I know... I know... I'm a curmudgeon who doesn't understand the industry (industries). Too bad. I'm here to complain, and complain is what I'm going to do, so sit back and watch me do it...
Is this where globalization takes us? Along with food, fashion and technology, are we seeing the graying of art and culture? Is writing as an art becoming the chain store strip that exists in every city, town, village and hamlet across North America? Bland alternatives that appeal to a wide demographic without actually satisfying any one customer in particular? I'm probably not making much sense outside my own mind, but the gist of is it that a novelist should sit down to write a novel, and only a novel. Do not write with the intention of selling the film rights or the television rights. It affects the telling of the story and in the end, although it may sell to a wider audience, it will ultimately leave most of them feeling like they just ate a Wendy's hamburger even though they ordered the filet mignon.

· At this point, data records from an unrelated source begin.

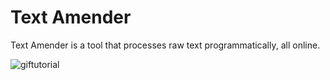 # Text Amender

Text Amender is a tool that processes raw text
programmatically, all online.

![giftutorial](https://user-images.githubusercontent.com/93059453/198783245-acd956bf-1071-4651-a895-b5226eb0f386.gif)

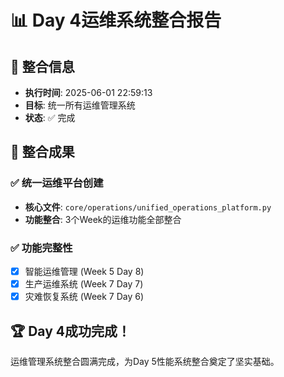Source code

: # 📊 Day 4运维系统整合报告

## 📅 整合信息
- **执行时间**: 2025-06-01 22:59:13
- **目标**: 统一所有运维管理系统
- **状态**: ✅ 完成

## 🎯 整合成果

### ✅ 统一运维平台创建
- **核心文件**: `core/operations/unified_operations_platform.py`
- **功能整合**: 3个Week的运维功能全部整合

### ✅ 功能完整性
- [x] 智能运维管理 (Week 5 Day 8)
- [x] 生产运维系统 (Week 7 Day 7)
- [x] 灾难恢复系统 (Week 7 Day 6)

## 🏆 Day 4成功完成！

运维管理系统整合圆满完成，为Day 5性能系统整合奠定了坚实基础。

Sorry Ms. Priest. I know I'm being hard on you. This book doesn't deserve this sort of criticism (it really doesn't) and It's probably not fair. But I couldn't stop reading your book as a movie and that's not right, either. I could not get the non-existent film out of my mind once while reading and therefore I feel obliged to tell the truth about what this book evoked in me: Boneshaker should have been a movie in the first place, and you should have written it. I loved the premise. I loved the plot. I loved so much about this movie... I mean book. I just wish it was in the right medium.